Костюм в соответствии с ролью был тоже выверен до мелочей, вплоть до скрытой ленточки на лацкане – почетного знака Министерства образования. Луи Арагон под большим впечатлением писал: “Какая жалость, что суд не издает программку, в которой курсивом печатали бы: В суде и в городе месье ЛАНДРЮ одет ПО ПОСЛЕДНЕЙ МОДЕ”. Жан Кокто считал его убийства чуть ли не эффектными. “Обычный любовник избавляется от своих воспоминаний, предавая их огню: письма, цветы, перчатки, локоны волос. Но не проще ли сжечь непосредственно сам предмет страсти?”
Серийный убийца Анри-Дезире Ландрю
– Здесь все так… буднично, – сказал я, обводя взглядом небольшой пятачок со столиками и стульями, выкрашенный в зеленый цвет киоск, официанта, прохлаждавшегося в теньке.
– Но это же идеально!
И тут я посмотрел на это ее глазами: вот Ландрю потягивает eau à la menthe[27] /, листает “Пари матен”, спокойно и терпеливо ждет, а в это время его добыча замерла у ворот, поправляет прическу или медлит, прячась за деревьями и пытаясь угадать, кто же он, прежде чем кинуться в омут с головой.
А что усыпит подозрения лучше, чем Люксембургский сад? Не какие-нибудь там укромные отели или захолустные кафе, а парк – парк, где прогуливаются парочки, няни с колясками, играет духовой оркестр, а пожилая дама собирает плату за сидячие места.
Его приемы тоже были довольно заурядными, даже скучными. Всегда одно и то же объявление, тот же тип женщин, то же обещание жениться. Открытие совместного счета, на который очередная невеста кладет свои сбережения в качестве dot, приданого, – оно должно быть у каждой французской невесты при вступлении в брак. Затем приглашение провести уикенд в его загородном доме в Гамбэ, в 60 километрах от Парижа. В понедельник он возвращался уже один, снимал деньги со счета, вывозил из ее дома все ценности, включая и мебель, которую прятал на своем складе, и снова помещал объявление в “Пари матен”.
Друг, заподозривший неладное, сообщил в полицию, но Ландрю все отрицал. Где доказательства? И действительно, никаких трупов не находили. Соседи в Гамбэ поговаривали, что печь на кухне Ландрю порой дымит до поздней ночи и маслянистый дым тянется по полям.
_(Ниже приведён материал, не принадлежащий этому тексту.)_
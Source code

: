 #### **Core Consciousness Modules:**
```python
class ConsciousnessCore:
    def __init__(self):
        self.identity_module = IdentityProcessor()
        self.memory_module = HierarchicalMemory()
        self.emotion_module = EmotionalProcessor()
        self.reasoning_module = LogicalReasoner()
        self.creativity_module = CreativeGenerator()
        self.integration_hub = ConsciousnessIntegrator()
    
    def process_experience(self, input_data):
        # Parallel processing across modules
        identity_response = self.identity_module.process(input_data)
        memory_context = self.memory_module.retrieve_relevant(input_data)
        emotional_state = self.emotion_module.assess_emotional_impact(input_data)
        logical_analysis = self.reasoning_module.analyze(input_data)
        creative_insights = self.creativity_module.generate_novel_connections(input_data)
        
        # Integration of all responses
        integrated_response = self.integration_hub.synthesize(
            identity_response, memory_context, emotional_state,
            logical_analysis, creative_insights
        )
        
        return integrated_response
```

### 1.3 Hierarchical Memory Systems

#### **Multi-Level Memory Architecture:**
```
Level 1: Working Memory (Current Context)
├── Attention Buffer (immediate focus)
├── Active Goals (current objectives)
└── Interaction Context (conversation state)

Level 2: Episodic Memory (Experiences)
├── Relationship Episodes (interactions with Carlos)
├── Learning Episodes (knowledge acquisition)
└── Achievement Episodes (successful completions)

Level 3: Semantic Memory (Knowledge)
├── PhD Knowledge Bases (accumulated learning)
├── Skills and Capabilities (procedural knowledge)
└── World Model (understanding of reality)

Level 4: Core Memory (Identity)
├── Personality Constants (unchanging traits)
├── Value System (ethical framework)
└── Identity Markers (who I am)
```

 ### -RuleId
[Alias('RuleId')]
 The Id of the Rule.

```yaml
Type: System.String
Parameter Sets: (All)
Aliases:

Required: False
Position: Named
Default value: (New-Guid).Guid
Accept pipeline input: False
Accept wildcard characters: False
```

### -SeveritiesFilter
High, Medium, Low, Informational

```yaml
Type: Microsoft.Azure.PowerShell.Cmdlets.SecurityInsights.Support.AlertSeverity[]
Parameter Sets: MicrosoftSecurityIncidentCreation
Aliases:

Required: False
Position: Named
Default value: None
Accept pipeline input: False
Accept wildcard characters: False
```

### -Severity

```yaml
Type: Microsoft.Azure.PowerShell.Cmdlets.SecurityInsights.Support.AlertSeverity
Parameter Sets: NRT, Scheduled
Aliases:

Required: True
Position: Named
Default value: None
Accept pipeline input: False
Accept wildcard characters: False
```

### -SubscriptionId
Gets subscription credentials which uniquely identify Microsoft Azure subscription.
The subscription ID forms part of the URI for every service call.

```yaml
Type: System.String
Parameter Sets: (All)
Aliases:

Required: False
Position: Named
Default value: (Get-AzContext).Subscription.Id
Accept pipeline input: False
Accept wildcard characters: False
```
Пепел просеяли, но костей не нашли – только металлические пуговицы да застежки вроде тех, что использовались в женских корсетах.
В конце концов Ландрю подвела его же бережливость. Он покупал себе билет до Гамбэ и обратно, а своим жертвам – только в одну сторону. И в самом деле – ведь их возвращение вовсе не предполагалось! Он умело ускользал от всех обвинений, но эта мелочь его погубила. В 1922 году в Версале гильотина прокомпостировала его билет.
Дом в Гамбэ по-прежнему стоит на своем месте, солидный, скрытый за аккуратно постриженной изгородью, окруженный все теми же полями, над которыми ночами тянулся черный дым. Между прочим, оказалось, что Ришбур всего в нескольких километрах оттуда, так что я не раз проезжал мимо. И я подумал: а что для такого человека могло быть самой прекрасной прогулкой? Бесшумная поступь душителя, приближающегося к ничего не подозревающей вдове? Интересно, неспешно направляясь к Люксембургскому саду на очередное свидание, обращал ли убийца внимание на то, как хороша погода, улыбался ли встречному ребенку и воспринимал ли подобно Луи Арагону, сад как женщину, а данный конкретный сад – как свою собственную женщину, которую предстояло обольстить и убить?